A temporary restraining order against Mintas was subsequently granted by the US District Court for Nevada, after judge Gloria M. Navarro agreed with PlayUp’s claim that Mintas was in breach of her contract.
However, as the case developed, the district court subsequently denied a motion for a preliminary injunction against Mintas in January, causing PlayUp to lodge an appeal with the United States Court of Appeals for the Ninth Circuit – a federal court of appeals with jurisdiction over the district courts in nine states in the western US, including Nevada.
That court yesterday (18 July) upheld the district court’s ruling that PlayUp had not met the accepted requirements for a preliminary injunction.
Those requirements state that: “A plaintiff seeking a preliminary injunction must establish that [it] is likely to succeed on the merits, that [it] is likely to suffer irreparable harm in the absence of preliminary relief, that the balance of equities tips in [its] favour, and that an injunction is in the public interest.”
The court determined that PlayUp failed to meet several of those factors, namely the likelihood of its success based on the case’s merits.
An alternative standard based on a sliding scale may also be used in similar injunction cases, although the court ruled that PlayUp’s injunction request did not meet these alternate criteria either.The full ruling can be read here.
PlayUp CEO Daniel Simic: “While PlayUp awaited the Ninth Circuit to reverse the decision, we are nonetheless pleased that the court made it very clear that the case in the US will be held on the merits at trial.”
Instead, the Court of Appeals supported the district court’s original ruling that it appeared “more likely” that Mintas had properly “exercised her executive responsibility and that she was turned into the scapegoat” for the failed acquisition agreement.
It also agreed that there was “substantial evidence” that her comments were not the reason behind the failed sale.
The court made clear, however, that it does not necessarily expect one party or the other to succeed on its merits if the case proceeds to trial.

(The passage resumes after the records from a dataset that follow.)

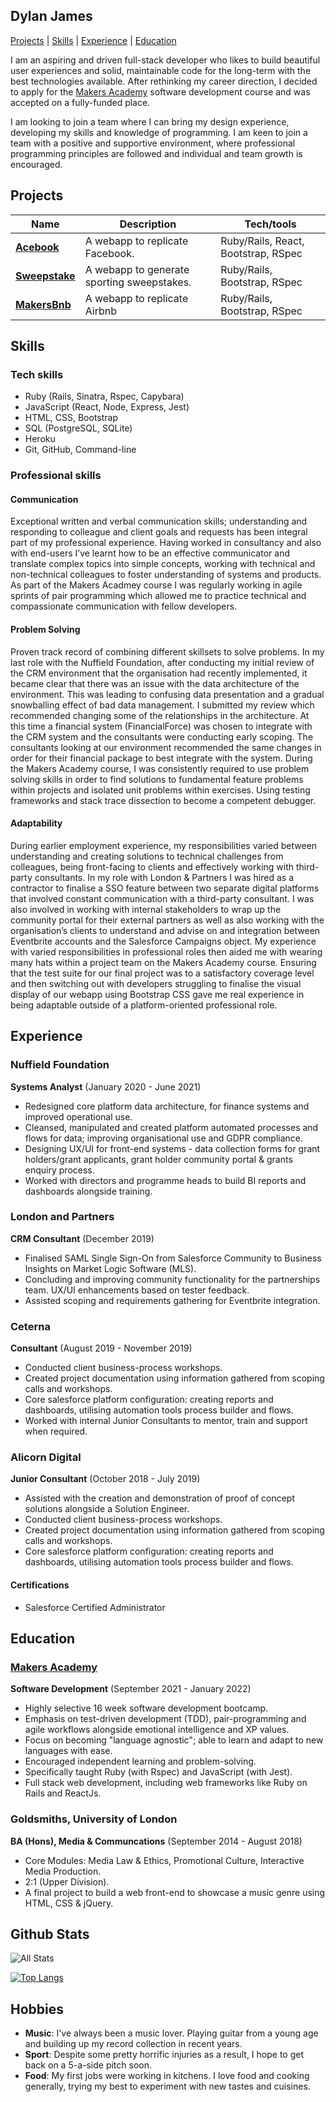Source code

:## Dylan James

[Projects](#projects) | [Skills](#skills) | [Experience](#experience) | [Education](#education)

I am an aspiring and driven full-stack developer who likes to build beautiful user experiences and solid, maintainable code for the long-term with the best technologies available. After rethinking my career direction, I decided to apply for the [Makers Academy] software development course and was accepted on a fully-funded place.

I am looking to join a team where I can bring my design experience, developing my skills and knowledge of programming. I am keen to join a team with a positive and supportive environment, where professional programming principles are followed and individual and team growth is encouraged.

## Projects

| Name | Description | Tech/tools |
| ---- | ----------- | ---------- |
| **[Acebook]** | A webapp to replicate Facebook. | Ruby/Rails, React, Bootstrap, RSpec |
| **[Sweepstake]** | A webapp to generate sporting sweepstakes. | Ruby/Rails, Bootstrap, RSpec |
| **[MakersBnb]** | A webapp to replicate Airbnb | Ruby/Rails, Bootstrap, RSpec |

## Skills

### Tech skills

- Ruby (Rails, Sinatra, Rspec, Capybara)
- JavaScript (React, Node, Express, Jest)
- HTML, CSS, Bootstrap
- SQL (PostgreSQL, SQLite)
- Heroku
- Git, GitHub, Command-line

### Professional skills

#### Communication
Exceptional written and verbal communication skills; understanding and responding to colleague and client goals and requests has been integral part of my professional experience. Having worked in consultancy and also with end-users I’ve learnt how to be an effective communicator and translate complex topics into simple concepts, working with technical and non-technical colleagues to foster understanding of systems and products. As part of the Makers Acadmey course I was regularly working in agile sprints of pair programming which allowed me to practice technical and compassionate communication with fellow developers.

#### Problem Solving
Proven track record of combining different skillsets to solve problems. In my last role with the Nuffield Foundation, after conducting my initial review of the  CRM environment that the organisation had recently implemented, it became clear that there was an issue with the data architecture of the environment. This was leading to confusing data presentation and a gradual snowballing effect of bad data management. I submitted my review which recommended changing some of the relationships in the  architecture.
At this time a financial system (FinancialForce) was chosen to integrate with the CRM system and the consultants were conducting early scoping. The consultants looking at our environment recommended the same changes in order for their financial package to best integrate with the system.
During the Makers Academy course, I was consistently required to use problem solving skills in order to find solutions to fundamental feature problems within projects and isolated unit problems within exercises. Using testing frameworks and stack trace dissection to become a competent debugger.

#### Adaptability
During earlier employment experience, my responsibilities varied between understanding and creating solutions to technical challenges from colleagues, being front-facing to clients and effectively working with third-party consultants. In my role with London & Partners I was hired as a contractor to finalise a SSO feature between two separate digital platforms that involved constant communication with a third-party consultant. I was also involved in working with internal stakeholders to wrap up the community portal for their external partners as well as also working with the organisation’s clients to understand and advise on and integration between Eventbrite accounts and the Salesforce Campaigns object. My experience with varied responsibilities in professional roles then aided me with wearing many hats within a project team on the Makers Academy course. Ensuring that the test suite for our final project was to a satisfactory coverage level and then switching out with developers struggling to finalise the visual display of our webapp using Bootstrap CSS gave me real experience in being adaptable outside of a platform-oriented professional role.

## Experience

### Nuffield Foundation

**Systems Analyst** (January 2020 - June 2021)

- Redesigned core platform data architecture, for finance systems and improved operational use.
- Cleansed, manipulated and created platform automated processes and flows for data; improving organisational use and GDPR compliance.
- Designing UX/UI for front-end systems - data collection forms for grant holders/grant applicants, grant holder community portal & grants enquiry process.
- Worked with directors and programme heads to build BI reports and dashboards alongside training.

### London and Partners

**CRM Consultant** (December 2019)

- Finalised SAML Single Sign-On from Salesforce Community to Business Insights on Market Logic Software (MLS).
- Concluding and improving community functionality for the partnerships team. UX/UI enhancements based on tester feedback.
- Assisted scoping and requirements gathering for Eventbrite integration.

### Ceterna

**Consultant** (August 2019 - November 2019)

- Conducted client business-process workshops.
- Created project documentation using information gathered from scoping calls and workshops.
- Core salesforce platform configuration: creating reports and dashboards, utilising automation tools process builder and flows.
- Worked with internal Junior Consultants to mentor, train and support when required.

### Alicorn Digital

**Junior Consultant** (October 2018 - July 2019)

- Assisted with the creation and demonstration of proof of concept solutions alongside a Solution Engineer. 
- Conducted client business-process workshops.
- Created project documentation using information gathered from scoping calls and workshops.
- Core salesforce platform configuration: creating reports and dashboards, utilising automation tools process builder and flows.

#### Certifications

- Salesforce Certified Administrator

## Education

### [Makers Academy]

**Software Development** (September 2021 - January 2022)

- Highly selective 16 week software development bootcamp.
- Emphasis on test-driven development (TDD), pair-programming and agile workflows alongside emotional intelligence and XP values.
- Focus on becoming "language agnostic"; able to learn and adapt to new languages with ease.
- Encouraged independent learning and problem-solving.
- Specifically taught Ruby (with Rspec) and JavaScript (with Jest).
- Full stack web development, including web frameworks like Ruby on Rails and ReactJs.

### Goldsmiths, University of London

**BA (Hons), Media & Communcations** (September 2014 - August 2018)

- Core Modules: Media Law & Ethics, Promotional Culture, Interactive Media Production.
- 2:1 (Upper Division).
- A final project to build a web front-end to showcase a music genre using HTML, CSS & jQuery.

## Github Stats

![All Stats](https://github-readme-stats.vercel.app/api?username=DylanRJ&show_icons=true&include_all_commits=true&count_private=true&hide=stars&theme=dark)

[![Top Langs](https://github-readme-stats.vercel.app/api/top-langs/?username=DylanRJ&layout=compact&theme=dark&langs_count=3&hide=html,css)](https://github.com/anuraghazra/github-readme-stats)

## Hobbies

- **Music**: I've always been a music lover. Playing guitar from a young age and building up my record collection in recent years.
- **Sport**: Despite some pretty horrific injuries as a result, I hope to get back on a 5-a-side pitch soon.
- **Food**: My first jobs were working in kitchens. I love food and cooking generally, trying my best to experiment with new tastes and cuisines.

[acebook]: https://github.com/DylanRJ/Acebook
[sweepstake]: https://github.com/DylanRJ/sweepstake
[makersbnb]: https://github.com/DylanRJ/MakersBnB
[makers academy]: https://www.makers.tech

It merely concluded that the district court’s denial of PlayUp’s motion for preliminary injunction did not constitute an abuse of discretion.
Speaking to iGaming NEXT, PlayUp CEO Daniel Simic said: “While PlayUp awaited the Ninth Circuit to reverse the decision, we are nonetheless pleased that the court made it very clear that the case in the US will be held on the merits at trial.
“In the meantime, we are focussing on the swift progression of the separate proceedings presently underway in the US District Court (Nevada) and Australian Federal Court (where restraint orders are also currently in place).”
Amid the controversy of the case, PlayUp quietly revealed earlier this month that it was still exploring alternative options to the failed acquisition, “including strategic partnerships, a sale of the company or other possible transactions.”